Winemaker Notes
A sustained color and powerful nose that hints at the reserve. In its youthful prime, wild summer fruits, sloe, blackberry evolve toward plant nuances such as oak bark, as well as animal nuances closer to venison. A robust structure, fullness dominated by liveliness and firmness.
Professional Ratings
-
Decanter
Les Vaucrains is marked by its proximity to the combe at the southern end of Nuits-St-Georges, which gives the wine an added lift of freshness. Like Les St-Georges which abuts it, this is quite a firm, shuttered wine with an overlay of 30% new wood, good concentration, fine tannins and enough backbone and acidity to age.
-
Robert Parker's Wine Advocate
As usual, the 2017 Nuits-Saint-Georges 1er Cru Les Vaucrains is the most structured, tight-knit wine in the Chevillon cellar, unwinding in the glass with aromas of cassis, dark chocolate and rich soil, framed by smoky new oak. On the palate, the wine is full-bodied, richly tannic and concentrated, with imposingly broad shouldered structure and a deep, reserved core. Again, patience will be required and rewarded.
Barrel Sample: 93-95 -
Jasper Morris
Medium deep colour, not especially precise. The bouquet needs teasing out, with some ripe fruit showing a lightly herbaceous edge. Interestingly complex dark plum fruit, no more than middleweight, but nicely done.
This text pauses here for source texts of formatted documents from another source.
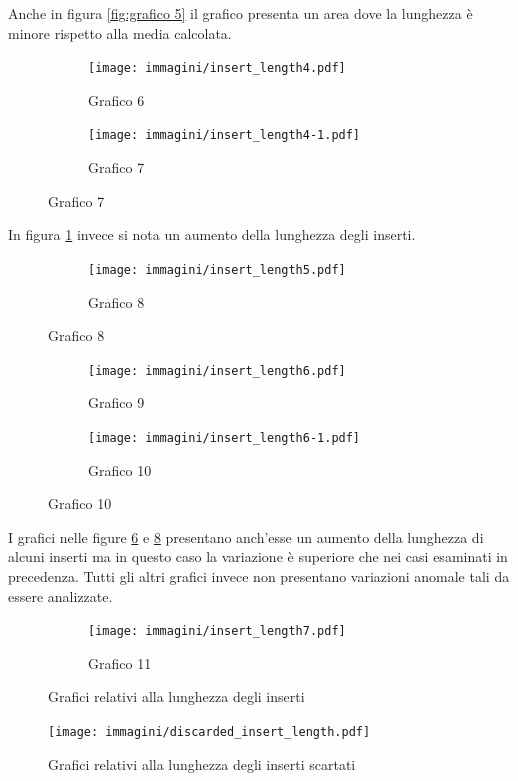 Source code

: Anche in figura \ref{fig:grafico 5} il grafico presenta un area dove la lunghezza è minore rispetto alla media calcolata.

\begin{figure}[htbp]
	\ContinuedFloat
	\centering
	\begin{subfigure}[b]{.45\textwidth}	
		\texttt{[image: immagini/insert\_length4.pdf]}
		\caption{Grafico 6}
		\label{fig:grafico 6}
	\end{subfigure}
	\quad
	\begin{subfigure}[b]{.45\textwidth}
		\texttt{[image: immagini/insert\_length4-1.pdf]}
		\caption{Grafico 7}
		\label{fig:grafico 7}
	\end{subfigure}
\end{figure}

In figura \ref{fig:grafico 6} invece si nota un aumento della lunghezza degli inserti.

\begin{figure}[htbp]
	\ContinuedFloat
	\centering
	\begin{subfigure}[b]{.45\textwidth}
		\texttt{[image: immagini/insert\_length5.pdf]}
		\caption{Grafico 8}
		\label{fig:grafico 8}
	\end{subfigure}
\end{figure}
\begin{figure}[htbp]
	\ContinuedFloat
	\centering
	\begin{subfigure}[b]{.45\textwidth}
		\texttt{[image: immagini/insert\_length6.pdf]}
		\caption{Grafico 9}
		\label{fig:grafico 9}
	\end{subfigure}
	\quad
	\begin{subfigure}[b]{.45\textwidth}
		\texttt{[image: immagini/insert\_length6-1.pdf]}
		\caption{Grafico 10}
		\label{fig:grafico 10}
	\end{subfigure}
\end{figure}

I grafici nelle figure \ref{fig:grafico 9} e \ref{fig:grafico 10} presentano anch'esse un aumento della lunghezza di alcuni inserti ma in questo caso la variazione è superiore che nei casi esaminati in precedenza.
Tutti gli altri grafici invece non presentano variazioni anomale tali da essere analizzate.

\begin{figure}[htbp]
	\ContinuedFloat
	\centering
	\begin{subfigure}[b]{.45\textwidth}
		\texttt{[image: immagini/insert\_length7.pdf]}
		\caption{Grafico 11}
		\label{fig:grafico 11}
	\end{subfigure}
	\caption{Grafici relativi alla lunghezza degli inserti}
\end{figure}
\begin{figure}[htbp]
	\centering
	\texttt{[image: immagini/discarded\_insert\_length.pdf]}
	\caption{Grafici relativi alla lunghezza degli inserti scartati}
	\label{fig:discarded insert length}
\end{figure}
Thin-skinned, finicky and temperamental, Pinot Noir is also one of the most rewarding grapes to grow and remains a labor of love for some of the greatest vignerons in Burgundy. Fairly adaptable but highly reflective of the environment in which it is grown, Pinot Noir prefers a cool climate and requires low yields to achieve high quality. Outside of France, outstanding examples come from in Oregon, California and throughout specific locations in wine-producing world. Somm Secret—André Tchelistcheff, California’s most influential post-Prohibition winemaker decidedly stayed away from the grape, claiming “God made Cabernet. The Devil made Pinot Noir.”
Inhabiting the bottom end of the northern half of the Côte d’Or, Nuits-St-Georges is a busy, market-driven town and home to many of Burgundy’s negociants. It is also the largest town in the Côte d’Or after Beaune and contributes "nuits" to the name of Côte de Nuits (i.e., the northern half of the Côte d’Or).
The appellation itself is divided into two parts, where in the north it directly borders Vosne-Romanée, the southerly end is the commune of Prémeaux. There are no Grands Crus in this village, though it does have a large number of Premiers Crus.
The best Nuits-St-Georges Pinot Noir are layered with cherry, plum, underbrush and sandalwood. The fruit is sweet, the wine energetic, and the finish long and lush.